La vediamo inscenare un'opera rivoluzionaria, con canti e coreografie che si svolgono sotto lo sguardo benevolo del ritratto del Grande Timoniere, e il tutto ha il sapore di una bellissima cartolina d'epoca. Jing, come milioni di persone del periodo, ama sinceramente il presidente e si affida ai suoi detti per trovare la forza per tirare avanti nel momento più nero della storia del suo paese e della sua famiglia.

La fotografia curata e la regia impeccabile fanno dimenticare presto il fatto di trovarsi di fronte non certo a una fedele ricostruzione, bensì a una poetica idealizzazione di un passato per lo più indigeribile. Passato che è stato oggetto di moltissimi racconti e di molte opere teatrali e cinematografiche quasi in un gigantesco tentativo di metabolizzazione attraverso la ripetizione di storie passate, certo ma mai dimenticate. Le bellissime inquadrature della natura, per cui il maestro è giustamente famoso, esaltano la poesia di un paesaggio incontaminato, in cui risaltano gli abbracci silenziosi, mimati da opposte rive di un fiume tra i due innamorati destinati ad amarsi da lontano.

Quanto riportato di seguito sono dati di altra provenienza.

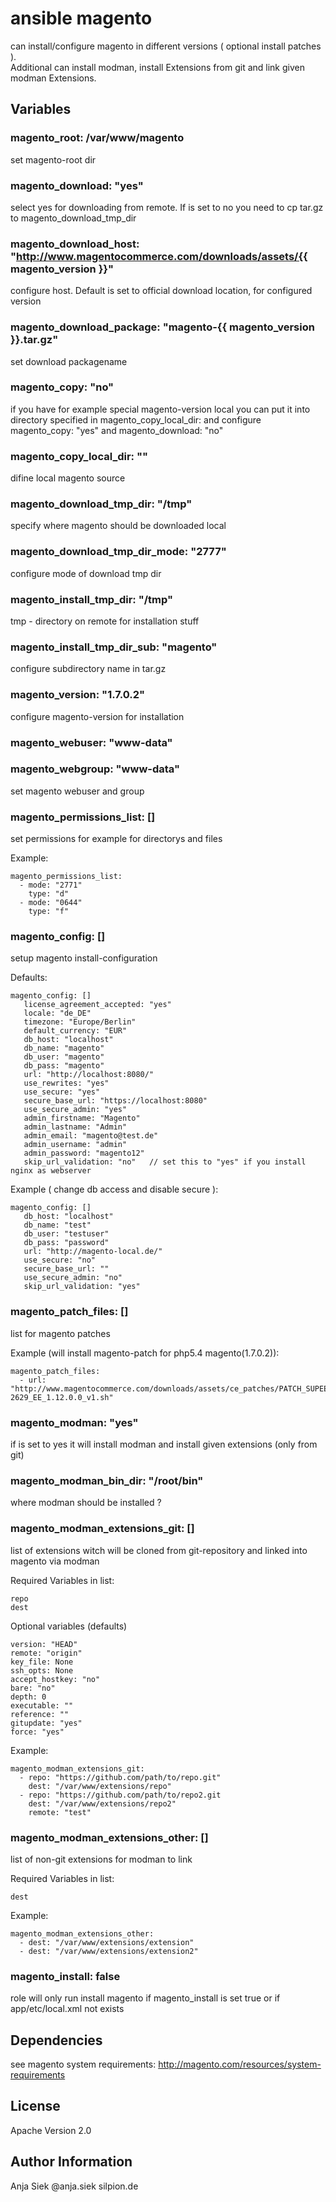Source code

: # ansible magento
can install/configure magento in different versions ( optional install  patches ).  
Additional can install modman, install Extensions from git and link given modman Extensions.

## Variables

### magento_root: /var/www/magento
set magento-root dir 

### magento_download: "yes"
select yes for downloading from remote. If is set to no you need to cp tar.gz to magento_download_tmp_dir

### magento_download_host: "http://www.magentocommerce.com/downloads/assets/{{ magento_version }}"
configure host. Default is set to official download location, for configured version

### magento_download_package: "magento-{{ magento_version }}.tar.gz"
set download packagename

### magento_copy: "no"
if you have for example special magento-version local you can put it into directory specified 
in  magento_copy_local_dir: and configure magento_copy: "yes" and magento_download: "no"

### magento_copy_local_dir: ""
difine local magento source

### magento_download_tmp_dir: "/tmp"
specify where magento should be downloaded local

### magento_download_tmp_dir_mode: "2777"
configure mode of download tmp dir

### magento_install_tmp_dir: "/tmp" 
tmp - directory on remote for installation stuff

### magento_install_tmp_dir_sub: "magento"
configure subdirectory name in tar.gz 

### magento_version: "1.7.0.2"
configure magento-version for installation

### magento_webuser: "www-data" 
### magento_webgroup: "www-data" 
set magento webuser and group

### magento_permissions_list: []
set permissions for example for directorys and files

Example:

```
magento_permissions_list:
  - mode: "2771"
    type: "d"
  - mode: "0644"
    type: "f"
``` 

### magento_config: []
setup magento install-configuration

Defaults:

```
magento_config: []
   license_agreement_accepted: "yes"
   locale: "de_DE"
   timezone: "Europe/Berlin"
   default_currency: "EUR"
   db_host: "localhost"
   db_name: "magento"
   db_user: "magento"
   db_pass: "magento" 
   url: "http://localhost:8080/"
   use_rewrites: "yes"
   use_secure: "yes"
   secure_base_url: "https://localhost:8080"
   use_secure_admin: "yes"
   admin_firstname: "Magento"
   admin_lastname: "Admin"
   admin_email: "magento@test.de"
   admin_username: "admin"
   admin_password: "magento12"
   skip_url_validation: "no"   // set this to "yes" if you install nginx as webserver

```

Example ( change db access and disable secure ):

```
magento_config: []
   db_host: "localhost"
   db_name: "test"
   db_user: "testuser"
   db_pass: "password" 
   url: "http://magento-local.de/"
   use_secure: "no"
   secure_base_url: ""
   use_secure_admin: "no"
   skip_url_validation: "yes"
```
### magento_patch_files: []
list for magento patches

Example (will install magento-patch for php5.4  magento(1.7.0.2)):

```
magento_patch_files: 
  - url: "http://www.magentocommerce.com/downloads/assets/ce_patches/PATCH_SUPEE-2629_EE_1.12.0.0_v1.sh"
```
### magento_modman: "yes"
if is set to yes it will install modman and install given extensions (only from git)

### magento_modman_bin_dir: "/root/bin"
where modman should be installed ?

### magento_modman_extensions_git: []
list of extensions witch will be cloned from git-repository and linked into magento via modman

Required Variables in list:

```
repo
dest
```

Optional variables (defaults) 

```
version: "HEAD"
remote: "origin"
key_file: None
ssh_opts: None
accept_hostkey: "no"
bare: "no"
depth: 0
executable: ""
reference: ""
gitupdate: "yes"
force: "yes"

```

Example:

```
magento_modman_extensions_git:
  - repo: "https://github.com/path/to/repo.git"
    dest: "/var/www/extensions/repo"
  - repo: "https://github.com/path/to/repo2.git
    dest: "/var/www/extensions/repo2"
    remote: "test"
```

### magento_modman_extensions_other: []
list of non-git extensions for modman to link

Required Variables in list: 

```
dest
```

Example:

```
magento_modman_extensions_other:
  - dest: "/var/www/extensions/extension"
  - dest: "/var/www/extensions/extension2"
```
### magento_install: false
role will only run install magento if magento_install is set true 
or if app/etc/local.xml not exists

## Dependencies
see magento system requirements: http://magento.com/resources/system-requirements

## License
Apache Version 2.0

## Author Information
Anja Siek @anja.siek silpion.de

I due protagonisti brillano di fervore rivoluzionario e di amore adolescenziale, e la performance dei giovani attori accresce di molto il fascino retrò di una storia senza tempo. A dispetto delle rivoluzioni e dei periodi bui, l'amore è a tutte le latitudini uno dei motori più forti. E Zhang Yimou se certo non dimentica il suo passato, scegliendo di raccontarlo ci dice anche che, in periodi difficili, solo l'amore può dare la speranza di un futuro.

 

Commenti  

 
+2 #1 Fabiod 2011-05-01 23:03
L'ho visto questa sera al FEFF. La narrazione è quella nota e lo stile poetico di Zhamg Zhimou non può non strappare una lacrima anche ai più duri, alla fine. Cosa succede? Perché rovinare il finale? Da vedere.